This year’s global pandemic has forced organizations to challenge conventional wisdom, alter business practices, and try to define a new normal. The data center and critical infrastructure industry is no exception. COVID-19 and its impact on our work forces and communities has motivated data center owners and operators to dust off their business continuity and contingency capabilities to test their effectiveness. Let’s be honest – no one was fully prepared for what 2020 had to offer!

To date, real time operational reviews and tweaks have minimized risks for many operators. But what lies ahead, may prove to be a larger challenge and more threatening.  In fact, circumstances are converging to create a period of increased operational risk – a perfect storm that needs to be prioritized and addressed with the correct risk mitigation strategy.

On a macro-level, the environment for this approaching storm is influenced by an increased reliance on outsourcing to cloud solutions, increases in digital and mobile technologies, increased workloads, and the rapidly changing complexity of today’s data center infrastructure.

Is your organization susceptible to this perfect storm? If you are a Risk Officer, ask yourself these questions:

  • Is your organization seeing large increases in capacity utilization?
  • Do you have tech debt or heavily leveraged, aging infrastructure?
  • Have you deferred preventative or corrective maintenance, or planned infrastructure CAPEX improvements?
  • Have you experienced employee attrition, or been asked to reduce staffing levels in the last 12-months?
  • Is your strategy to shift toward lights-out management?
  • If you experience a workload outage, do seconds and minutes make a difference – versus hours?

If you answered ‘yes’ to any combination of these questions, I encourage you to continue reading.  If you’ve answered ‘no’ to these questions, are you assuming too much good? Out of sight and lack of visibility to a site’s risks should never be out of mind.

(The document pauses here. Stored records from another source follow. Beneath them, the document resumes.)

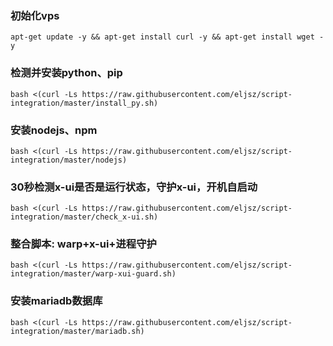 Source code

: ### 初始化vps
<pre><code>apt-get update -y && apt-get install curl -y && apt-get install wget -y</code></pre>

### 检测并安装python、pip
<pre><code>bash <(curl -Ls https://raw.githubusercontent.com/eljsz/script-integration/master/install_py.sh)</code></pre>

### 安装nodejs、npm
<pre><code>bash <(curl -Ls https://raw.githubusercontent.com/eljsz/script-integration/master/nodejs)</code></pre>

### 30秒检测x-ui是否是运行状态，守护x-ui，开机自启动
<pre><code>bash <(curl -Ls https://raw.githubusercontent.com/eljsz/script-integration/master/check_x-ui.sh)</code></pre>

### 整合脚本: warp+x-ui+进程守护
<pre><code>bash <(curl -Ls https://raw.githubusercontent.com/eljsz/script-integration/master/warp-xui-guard.sh)</code></pre>

### 安装mariadb数据库
<pre><code>bash <(curl -Ls https://raw.githubusercontent.com/eljsz/script-integration/master/mariadb.sh)</code></pre>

Change of state is predictable failure – capture it and respond swiftly

Change of State is a core tenant of our physical world. For the human body, change of state is essential to our existence (e.g. our ability to convert oxygen into our blood system) and a warning sign of something that needs our immediate attention (e.g. a spiked temperature). When systems work well ­– life (literally) is good. When systems fail, things can go very bad rather quickly.

Most organizations manage and prioritize change of state when it comes to applications and digital environments. It’s our experience, however, that most organizations don’t place the same level of scrutiny, rigor and discipline around the data center physical environment where their most critical workload assets and applications reside.

Today’s critical infrastructure is an increasingly complex and sophisticated environment comprised of interconnected systems. While traditional data center operations have some disparate systems to report on operational changes of state; most do not have centralized resources and systems dedicated to the detection, reaction, triage, response and timely mitigation of such anomalies. A proven approach that can immediately identify and respond to a change of state, is often referred to as eyes on glass.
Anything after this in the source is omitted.